• _Task data_
════════

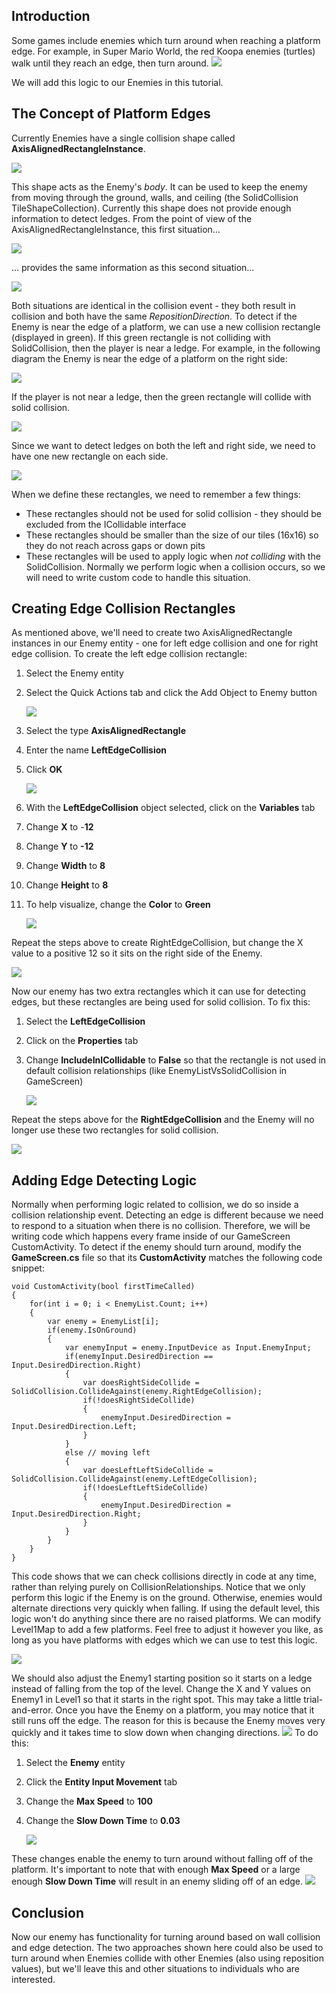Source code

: ## Introduction

Some games include enemies which turn around when reaching a platform edge. For example, in Super Mario World, the red Koopa enemies (turtles) walk until they reach an edge, then turn around. ![](http://cdn.wikimg.net/strategywiki/images/d/d5/SMW_Koopa.png)

We will add this logic to our Enemies in this tutorial.

## The Concept of Platform Edges

Currently Enemies have a single collision shape called **AxisAlignedRectangleInstance**.

![](/media/2021-04-img_607841ebcb6ab.png)

This shape acts as the Enemy's *body*. It can be used to keep the enemy from moving through the ground, walls, and ceiling (the SolidCollision TileShapeCollection). Currently this shape does not provide enough information to detect ledges. From the point of view of the AxisAlignedRectangleInstance, this first situation...

![](/media/2021-04-img_6078436a0307f.png)

... provides the same information as this second situation...

![](/media/2021-04-img_607843b53d272.png)

Both situations are identical in the collision event - they both result in collision and both have the same *RepositionDirection.* To detect if the Enemy is near the edge of a platform, we can use a new collision rectangle (displayed in green). If this green rectangle is not colliding with SolidCollision, then the player is near a ledge. For example, in the following diagram the Enemy is near the edge of a platform on the right side:

![](/media/2021-04-img_607847cdd2344.png)

If the player is not near a ledge, then the green rectangle will collide with solid collision.

![](/media/2021-04-img_6078481a2157e.png)

Since we want to detect ledges on both the left and right side, we need to have one new rectangle on each side.

![](/media/2021-04-img_6078487ae3812.png)

When we define these rectangles, we need to remember a few things:

-   These rectangles should not be used for solid collision - they should be excluded from the ICollidable interface
-   These rectangles should be smaller than the size of our tiles (16x16) so they do not reach across gaps or down pits
-   These rectangles will be used to apply logic when *not colliding* with the SolidCollision. Normally we perform logic when a collision occurs, so we will need to write custom code to handle this situation.

## Creating Edge Collision Rectangles

As mentioned above, we'll need to create two AxisAlignedRectangle instances in our Enemy entity - one for left edge collision and one for right edge collision. To create the left edge collision rectangle:

1.  Select the Enemy entity

2.  Select the Quick Actions tab and click the Add Object to Enemy button

    ![](/media/2021-04-img_60784f42b2d1b.png)

3.  Select the type **AxisAlignedRectangle**

4.  Enter the name **LeftEdgeCollision**

5.  Click ****OK****

    ![](/media/2021-04-img_60784f95cff10.png)

6.  With the **LeftEdgeCollision** object selected, click on the **Variables** tab

7.  Change **X** to -**12**

8.  Change **Y** to **-12**

9.  Change **Width** to **8**

10. Change **Height** to **8**

11. To help visualize, change the **Color** to ****Green****

    ![](/media/2021-04-img_607850a571c89.png)

Repeat the steps above to create RightEdgeCollision, but change the X value to a positive 12 so it sits on the right side of the Enemy.

![](/media/2021-04-img_607850e8cdcf7.png)

Now our enemy has two extra rectangles which it can use for detecting edges, but these rectangles are being used for solid collision. To fix this:

1.  Select the **LeftEdgeCollision**

2.  Click on the **Properties** tab

3.  Change **IncludeInICollidable** to **False** so that the rectangle is not used in default collision relationships (like EnemyListVsSolidCollision in GameScreen)

    ![](/media/2021-04-img_607851a6d3661.png)

Repeat the steps above for the **RightEdgeCollision** and the Enemy will no longer use these two rectangles for solid collision.

![](/media/2021-04-img_607851d7226fd.png)

## Adding Edge Detecting Logic

Normally when performing logic related to collision, we do so inside a collision relationship event. Detecting an edge is different because we need to respond to a situation when there is no collision. Therefore, we will be writing code which happens every frame inside of our GameScreen CustomActivity. To detect if the enemy should turn around, modify the **GameScreen.cs** file so that its **CustomActivity** matches the following code snippet:

    void CustomActivity(bool firstTimeCalled)
    {
        for(int i = 0; i < EnemyList.Count; i++)
        {
            var enemy = EnemyList[i];
            if(enemy.IsOnGround)
            {
                var enemyInput = enemy.InputDevice as Input.EnemyInput;
                if(enemyInput.DesiredDirection == Input.DesiredDirection.Right)
                {
                    var doesRightSideCollide = SolidCollision.CollideAgainst(enemy.RightEdgeCollision);
                    if(!doesRightSideCollide)
                    {
                        enemyInput.DesiredDirection = Input.DesiredDirection.Left;
                    }
                }
                else // moving left
                {
                    var doesLeftLeftSideCollide = SolidCollision.CollideAgainst(enemy.LeftEdgeCollision);
                    if(!doesLeftLeftSideCollide)
                    {
                        enemyInput.DesiredDirection = Input.DesiredDirection.Right;
                    }
                }
            }
        }
    }

This code shows that we can check collisions directly in code at any time, rather than relying purely on CollisionRelationships. Notice that we only perform this logic if the Enemy is on the ground. Otherwise, enemies would alternate directions very quickly when falling. If using the default level, this logic won't do anything since there are no raised platforms. We can modify Level1Map to add a few platforms. Feel free to adjust it however you like, as long as you have platforms with edges which we can use to test this logic.

![](/media/2021-04-img_6078544424129.png)

We should also adjust the Enemy1 starting position so it starts on a ledge instead of falling from the top of the level. Change the X and Y values on Enemy1 in Level1 so that it starts in the right spot. This may take a little trial-and-error. Once you have the Enemy on a platform, you may notice that it still runs off the edge. The reason for this is because the Enemy moves very quickly and it takes time to slow down when changing directions. [![](/wp-content/uploads/2021/04/2021_April_15_090902.gif)](/wp-content/uploads/2021/04/2021_April_15_090902.gif) To do this:

1.  Select the **Enemy** entity

2.  Click the **Entity Input Movement** tab

3.  Change the **Max Speed** to **100**

4.  Change the **Slow Down Time** to ****0.03****

    ![](/media/2021-04-img_60785758cc8b5.png)

These changes enable the enemy to turn around without falling off of the platform. It's important to note that with enough **Max Speed** or a large enough **Slow Down Time** will result in an enemy sliding off of an edge. [![](/wp-content/uploads/2021/04/2021_April_15_090312.gif)](/wp-content/uploads/2021/04/2021_April_15_090312.gif)

## Conclusion

Now our enemy has functionality for turning around based on wall collision and edge detection. The two approaches shown here could also be used to turn around when Enemies collide with other Enemies (also using reposition values), but we'll leave this and other situations to individuals who are interested.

════════

• _Task requirements_
Which lines above contain the word "directions"? Copy each of them.

• _Solution for this exercise_
This code shows that we can check collisions directly in code at any time, rather than relying purely on CollisionRelationships. Notice that we only perform this logic if the Enemy is on the ground. Otherwise, enemies would alternate directions very quickly when falling. If using the default level, this logic won't do anything since there are no raised platforms. We can modify Level1Map to add a few platforms. Feel free to adjust it however you like, as long as you have platforms with edges which we can use to test this logic.
We should also adjust the Enemy1 starting position so it starts on a ledge instead of falling from the top of the level. Change the X and Y values on Enemy1 in Level1 so that it starts in the right spot. This may take a little trial-and-error. Once you have the Enemy on a platform, you may notice that it still runs off the edge. The reason for this is because the Enemy moves very quickly and it takes time to slow down when changing directions. [![](/wp-content/uploads/2021/04/2021_April_15_090902.gif)](/wp-content/uploads/2021/04/2021_April_15_090902.gif) To do this:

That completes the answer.